Action Chunking with Transformers - ACT

Action Chunking with Transformers (ACT) is an end-to-end imitation learning model designed for fine manipulation tasks in robotics, learned directly from real demonstrations. ACT aims to overcome the limitations of imitation learning, where policy errors can compound over time and lead to drifting out of the training distribution. By predicting actions in chunks, ACT effectively reduces the horizon, enabling the system to perform complex tasks such as opening a translucent condiment cup and slotting a battery with high success rates (80-90%) using only 10 minutes of demonstration data. ACT model is proposed as an algorithm component of a system, which focus on learning fine-grained bimanual manipulation with low-cost hardware.

Model Architecture:

Observation Encoder:
- Processes high-dimensional observations (e.g., images, sensor data) into a compact representation.
- Uses convolutional layers or other feature extraction methods.
Transformer Network:
- A transformer-based architecture that models temporal dependencies between action chunks.
- Takes the encoded observations and predicts a sequence of action chunks.
Action Decoder:
- Converts the predicted action chunks into low-level control commands (e.g., joint torques, gripper actions).

More Information:

Full paper: https://arxiv.org/pdf/2304.13705
Homepage: https://tonyzhaozh.github.io/aloha/
Github link: https://github.com/tonyzhaozh/aloha

Model Conversion

ACT model is trained by PyTorch*, but can get an optimized inference performance on Intel devices using OpenVINO toolkit. PyTorch* model should be converted to OpenVINO IR format.

The following steps will guide you through the process of converting the ACT model to OpenVINO IR format.

Note

We provide a pretrained checkpoint and also a model conversion script to help you convert model to OpenVINO IR format. Please get the information at the Imitation Learning sample pipeline page Install ACT pipeline of OpenVINO.

Load the trained checkpoint

Checkpoint files(.ckpt) which include parameters state will be saved after training. Rebuilding the model structure and loading the parameters state will be needed for model conversion.

Attention

Please be sure that the model configuration especially kl_weight, chunk_size, hidden_dim, dim_feedforward, camera_names are same to the configuration while training. Failure to do so will result in a shape mismatch between the model checkpoint and the structure.

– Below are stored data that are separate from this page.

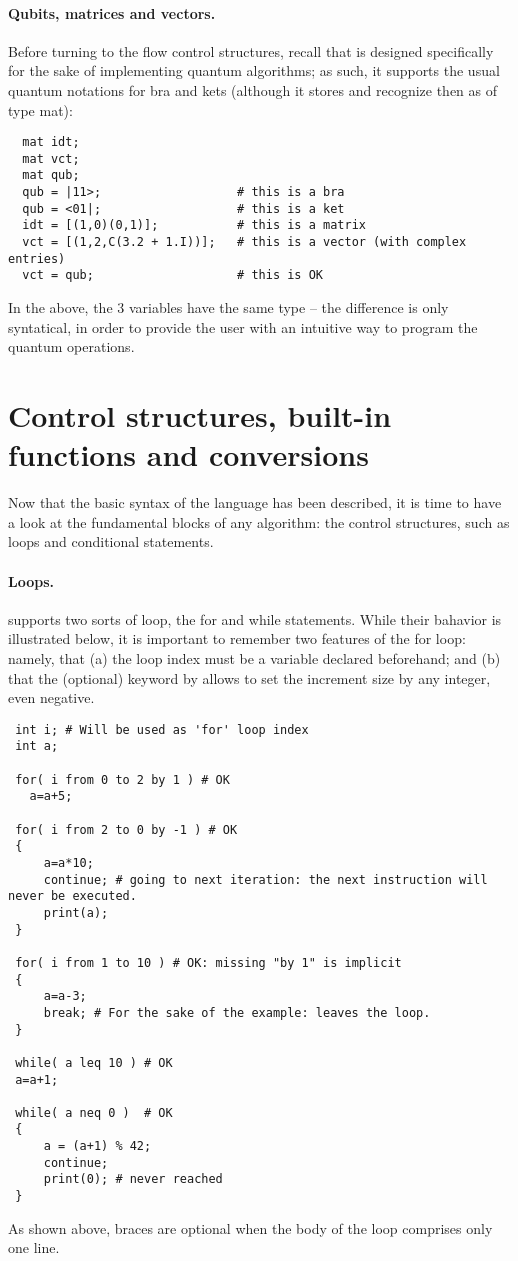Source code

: \paragraph{Qubits, matrices and vectors.} Before turning to the flow control structures, recall that \QL is designed specifically for the sake of implementing quantum algorithms; as such, it supports the usual quantum notations for bra and kets (although it stores and recognize then as of type \textsf{mat}):
\begin{lstlisting}
  mat idt;
  mat vct;
  mat qub;
  qub = |11>;                   # this is a bra
  qub = <01|;                   # this is a ket
  idt = [(1,0)(0,1)];           # this is a matrix
  vct = [(1,2,C(3.2 + 1.I))];   # this is a vector (with complex entries)
  vct = qub;                    # this is OK
\end{lstlisting}
In the above, the 3 variables have the same type -- the difference is only syntatical, in order to provide the user with an intuitive way to program the quantum operations.


\section{Control structures, built-in functions and conversions}
Now that the basic syntax of the language has been described, it is time to have a look at the fundamental blocks of any algorithm: the control structures, such as loops and conditional statements. 

\paragraph{Loops.} \QL supports two sorts of loop, the \textsf{for} and \textsf{while} statements. While their bahavior is illustrated below, it is important to remember two features of the \textsf{for} loop: namely, that \textsf{(a)} the loop index must be a variable declared beforehand; and \textsf{(b)} that the (optional) keyword \textsf{by} allows to set the increment size by any integer, even negative.

\begin{lstlisting}
 int i; # Will be used as 'for' loop index
 int a;

 for( i from 0 to 2 by 1 ) # OK
   a=a+5;

 for( i from 2 to 0 by -1 ) # OK
 {
     a=a*10;
     continue; # going to next iteration: the next instruction will never be executed.
     print(a);
 }
 
 for( i from 1 to 10 ) # OK: missing "by 1" is implicit
 {
     a=a-3;
     break; # For the sake of the example: leaves the loop.
 }
 
 while( a leq 10 ) # OK
 a=a+1;
 
 while( a neq 0 )  # OK
 {
     a = (a+1) % 42;
     continue;
     print(0); # never reached
 }
\end{lstlisting}
As shown above, braces are optional when the body of the loop comprises only one line.

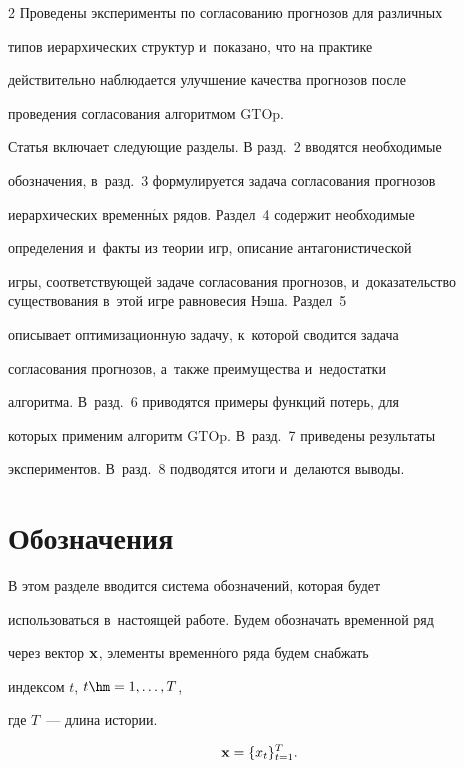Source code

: \begin{multicols}{2}
Проведены эксперименты по согласова\-нию прогнозов для различных

типов иерархических структур и~показано, что на практике

действительно наблюдается улучшение качества прогнозов после

проведения согласования алгоритмом GTOp.



Статья включает следующие разделы. В разд.~2 вводятся необходимые

обозначения, в~разд.~3 формулируется задача согласования прогнозов

иерархических временн$\acute{\mbox{ы}}$х рядов. Раздел~4 содержит  необходимые

определения и~факты из теории игр, описание антагонистической

игры, со\-от\-вет\-ст\-ву\-ющей задаче согласования прогнозов, и~доказательство существования в~этой игре равновесия Нэша. Раздел~5

 описывает оптимизационную задачу, к~которой сводится задача

согласования прогнозов, а~также преимущества и~недостатки

алгоритма. В~разд.~6 приводятся примеры функций потерь, для

которых применим алгоритм GTOp. В~разд.~7 приведены результаты

экспериментов. В~разд.~8 подводятся итоги и~делаются выводы.







\section{Обозначения}



В этом разделе вводится система обозначений, которая будет

использоваться в~настоящей работе. Будем обозначать временной ряд

через вектор $\x$, элементы временн$\acute{\mbox{о}}$го ряда будем снабжать

индексом $t$, $t \hm= 1, \ldots, T$,

 где $T$~--- длина истории.

$$

    \x = \{ x_t \}_{t = 1}^T.

$$




\end{multicols}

# Build the torch model. ACTPolicy definition can be found in policy.py.
# ACT_args is the model configuration dictionary, you can dump it from imitate_episodes.py.
# Please keep the configurations same to the configurations used by training.
from policy import ACTPolicy

policy = ACTPolicy(ACT_args)
policy.eval()

# Load checkpoint weights.
ckpt_path = "./policy_best.ckpt"
state_dict = torch.load(ckpt_path, weights_only=True, map_location=torch.device('cpu'))
policy.load_state_dict(state_dict)

Convert model to PyTorch* jit trace

To avoid the risk of failure when converting a transformer structure, we first convert the PyTorch* model to a jit trace type.

# construct example input tensors
H = 480
W = 640
CAMERA_NUMS = len(ACT_args.camera_names)
qpos = torch.rand((1, 14))
image = torch.rand((1, CAMERA_NUMS, 3, H, W))

# Convert to jit trace
traced_policy = torch.jit.trace(policy, example_inputs=(qpos, image))

# Get output tensor name for OpenVINO conversion (in this case, we get ['qpos', 'tensor.1'])
graph = traced_policy.graph
input_names = [inp.debugName() for inp in graph.inputs() if inp.debugName() != 'self.1']
print("Input tensor names:", input_names)

Convert jit trace to OpenVINO IR and save model

# Save converted model (input tensor names are required)
ov_policy = ov.convert_model(traced_policy, input={'qpos':(1,14), 'tensor.1':(1,CAMERA_NUMS,3,H,W)})  # specify input shape to get better performance, or use dynamic shape (1,CAMERA_NUMS,3,-1,-1) to adapt to changing sizes during inference.
ov.save_model(ov_policy, "output_model.xml")

The second input tensor is image of all cameras, the image shape can be dynamic or static. If the shape is certain in your using case, it’s recommended to specify the shape to static to get a better inference performance.